PTSD symptoms usually start after the traumatic event, but they may not appear until months or years later, according to the National Center for PTSD. They also may come and go over many years. Symptoms may last longer than one month, cause great distress, or interfere with a person’s work or home life.

Most people have four types of symptoms after the event and may not be the same for all: reliving the event, avoiding people or places, having more negative feelings and being in a state of hyper-arousal.

PTSD sufferers often relive the traumatic event over and over through bad memories, nightmares or flashbacks.

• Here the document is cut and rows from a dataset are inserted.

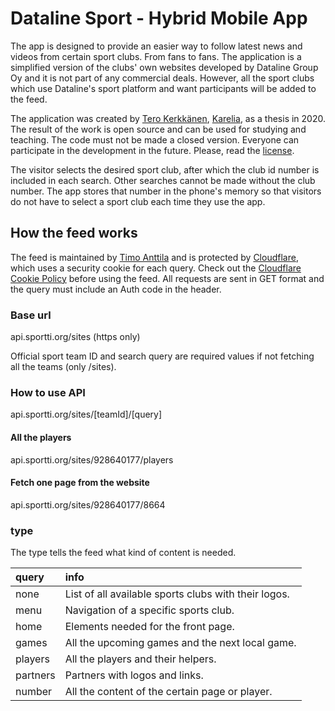 # Dataline Sport - Hybrid Mobile App

The app is designed to provide an easier way to follow latest news and videos from certain sport clubs. From fans to fans. The application is a simplified version of the clubs' own websites developed by Dataline Group Oy and it is not part of any commercial deals. However, all the sport clubs which use Dataline's sport platform and want participants will be added to the feed.

The application was created by [Tero Kerkkänen](https://github.com/TeroKerkkanen), [Karelia](https://www.karelia.fi/en/), as a thesis in 2020. The result of the work is open source and can be used for studying and teaching. The code must not be made a closed version. Everyone can participate in the development in the future. Please, read the [license](https://github.com/TuspeDesign/Sport-Hybrid/blob/master/LICENSE).

The visitor selects the desired sport club, after which the club id number is included in each search. Other searches cannot be made without the club number. The app stores that number in the phone's memory so that visitors do not have to select a sport club each time they use the app.

## How the feed works

The feed is maintained by [Timo Anttila](https://github.com/timoanttila) and is protected by [Cloudflare](https://www.cloudflare.com/), which uses a security cookie for each query. Check out the [Cloudflare Cookie Policy](https://www.cloudflare.com/cookie-policy/) before using the feed. All requests are sent in GET format and the query must include an Auth code in the header.

### Base url
api.sportti.org/sites (https only)

Official sport team ID and search query are required values if not fetching all the teams (only /sites).

### How to use API
api.sportti.org/sites/[teamId]/[query]  

#### All the players
api.sportti.org/sites/928640177/players

#### Fetch one page from the website
api.sportti.org/sites/928640177/8664

### type
The type tells the feed what kind of content is needed.

| query | info |
| :--- | :---|
| none | List of all available sports clubs with their logos. |
| menu | Navigation of a specific sports club. |
| home | Elements needed for the front page. |
| games | All the upcoming games and the next local game. |
| players | All the players and their helpers. |
| partners | Partners with logos and links. |
| number | All the content of the certain page or player. |
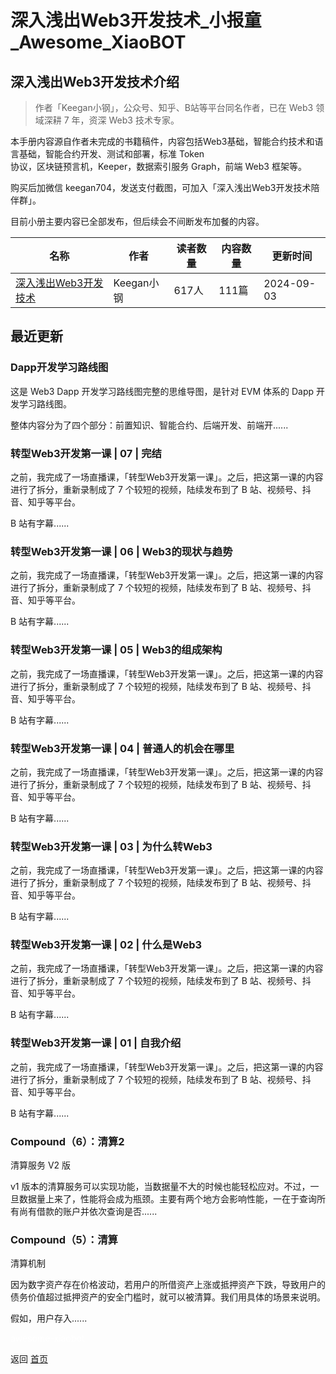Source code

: # 深入浅出Web3开发技术_小报童_Awesome_XiaoBOT

## 深入浅出Web3开发技术介绍
> 作者「Keegan小钢」，公众号、知乎、B站等平台同名作者，已在 Web3 领域深耕 7 年，资深 Web3 技术专家。    
    
本手册内容源自作者未完成的书籍稿件，内容包括Web3基础，智能合约技术和语言基础，智能合约开发、测试和部署，标准 Token  
协议，区块链预言机，Keeper，数据索引服务 Graph，前端 Web3 框架等。    
    
购买后加微信 keegan704，发送支付截图，可加入「深入浅出Web3开发技术陪伴群」。    
    
目前小册主要内容已全部发布，但后续会不间断发布加餐的内容。  
  


|名称|作者|读者数量|内容数量|更新时间|
|---|---|---|---|---|
|[深入浅出Web3开发技术](https://xiaobot.net/p/web3dev?refer=0b133df9-27dc-423b-8101-639049001c13)|Keegan小钢|617人|111篇|2024-09-03|

## 最近更新
### Dapp开发学习路线图

这是 Web3 Dapp 开发学习路线图完整的思维导图，是针对 EVM 体系的 Dapp 开发学习路线图。

整体内容分为了四个部分：前置知识、智能合约、后端开发、前端开......

### 转型Web3开发第一课 | 07 | 完结

之前，我完成了一场直播课，「转型Web3开发第一课」。之后，把这第一课的内容进行了拆分，重新录制成了 7 个较短的视频，陆续发布到了 B
站、视频号、抖音、知乎等平台。

B 站有字幕......

### 转型Web3开发第一课 | 06 | Web3的现状与趋势

之前，我完成了一场直播课，「转型Web3开发第一课」。之后，把这第一课的内容进行了拆分，重新录制成了 7 个较短的视频，陆续发布到了 B
站、视频号、抖音、知乎等平台。

B 站有字幕......

### 转型Web3开发第一课 | 05 | Web3的组成架构

之前，我完成了一场直播课，「转型Web3开发第一课」。之后，把这第一课的内容进行了拆分，重新录制成了 7 个较短的视频，陆续发布到了 B
站、视频号、抖音、知乎等平台。

B 站有字幕......

### 转型Web3开发第一课 | 04 | 普通人的机会在哪里

之前，我完成了一场直播课，「转型Web3开发第一课」。之后，把这第一课的内容进行了拆分，重新录制成了 7 个较短的视频，陆续发布到了 B
站、视频号、抖音、知乎等平台。

B 站有字幕......

### 转型Web3开发第一课 | 03 | 为什么转Web3

之前，我完成了一场直播课，「转型Web3开发第一课」。之后，把这第一课的内容进行了拆分，重新录制成了 7 个较短的视频，陆续发布到了 B
站、视频号、抖音、知乎等平台。

B 站有字幕......

### 转型Web3开发第一课 | 02 | 什么是Web3

之前，我完成了一场直播课，「转型Web3开发第一课」。之后，把这第一课的内容进行了拆分，重新录制成了 7 个较短的视频，陆续发布到了 B
站、视频号、抖音、知乎等平台。

B 站有字幕......

### 转型Web3开发第一课 | 01 | 自我介绍

之前，我完成了一场直播课，「转型Web3开发第一课」。之后，把这第一课的内容进行了拆分，重新录制成了 7 个较短的视频，陆续发布到了 B
站、视频号、抖音、知乎等平台。

B 站有字幕......

### Compound（6）：清算2

清算服务 V2 版

v1
版本的清算服务可以实现功能，当数据量不大的时候也能轻松应对。不过，一旦数据量上来了，性能将会成为瓶颈。主要有两个地方会影响性能，一在于查询所有尚有借款的账户并依次查询是否......

### Compound（5）：清算

清算机制

因为数字资产存在价格波动，若用户的所借资产上涨或抵押资产下跌，导致用户的债务价值超过抵押资产的安全门槛时，就可以被清算。我们用具体的场景来说明。

假如，用户存入......


<a href="https://github.com/Reno9527/awesome-xiaobot" style="color: white; text-decoration: none;">awesome-xiaobot</a>

返回 [首页](../README.md)
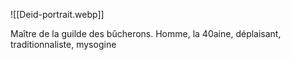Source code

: 

![[Deid-portrait.webp]]

Maître de la guilde des bûcherons. Homme, la 40aine, déplaisant, traditionnaliste, mysogine
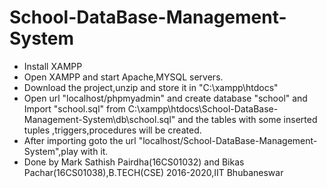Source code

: # School-DataBase-Management-System
* Install XAMPP
* Open XAMPP and start Apache,MYSQL servers.
* Download the project,unzip and store it in "C:\xampp\htdocs"
* Open url "localhost/phpmyadmin" and create database "school" and Import "school.sql" from C:\xampp\htdocs\School-DataBase-Management-System\db\school.sql" and the tables with some inserted tuples ,triggers,procedures will be created.
* After importing goto the url "localhost/School-DataBase-Management-System",play with it.
* Done by Mark Sathish Pairdha(16CS01032) and Bikas Pachar(16CS01038),B.TECH(CSE) 2016-2020,IIT Bhubaneswar
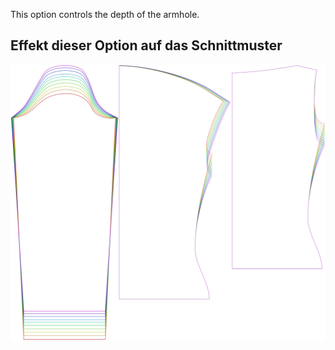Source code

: 
This option controls the depth of the armhole.


## Effekt dieser Option auf das Schnittmuster
![This image shows the effect of this option by superimposing several variants that have a different value for this option](diana_armholedepthfactor_sample.svg "Effect of this option on the pattern")
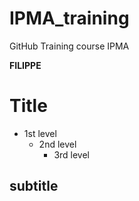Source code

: # IPMA_training
GitHub Training course IPMA

**FILIPPE**

# Title
- 1st level
  - 2nd level
    - 3rd level   
## subtitle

They may avoid people, places or things that are reminders of the traumatic event.

Over time, PTSD can also affect the way sufferers think about themselves and others. They often report having more negative beliefs and feelings. This can include feeling guilt or shame, losing interest in previously enjoyed activities, losing trust in others or even finding it hard to be happy.

Some PTSD sufferers enter a state of hypervigilance or hyperarousal, during which they are easily startled, overly alert and “on edge.” They can sometimes be more aggressive or irritable and engage in reckless, self-destructive behavior. These states can also cause difficulty with concentration and sleeping.

About eight percent of people in the United States and Europe are affected by PTSD, according to the National Center for PTSD. There are some things that make it more likely to be affected by the disorder such as having a long-lasting trauma, getting hurt, or having a strong reaction the event.

PTSD is more than twice as common in women, according to the National Center for PTSD, possibly because women are more likely to experience sexual violence, and at least half of Americans have had a traumatic event in their lives.

PTSD treatment can be life-changing even if people have been struggling for years. Treatments are targeted at reducing the symptoms and “disturbances.” There are two main types of treatment: Psychotherapy, either counseling or “talk” therapy, or medication.

Psychotherapy involves meeting with a therapist and sometimes a group. There are several approaches including trauma-focused therapy, prolonged exposure therapy and others, including group therapy. Eye Movement Desensitization and Reprocessing (EDMR) involves focusing on hand movements and sounds while recalling past trauma and can help the brain work through traumatic memories.

Medications such as anti-depressants are a first-line treatment that can reduce the symptoms, but may take six to eight weeks to begin working.

Activities such as mindfulness, deep breathing exercises, stretching and yoga can sometimes ease symptoms.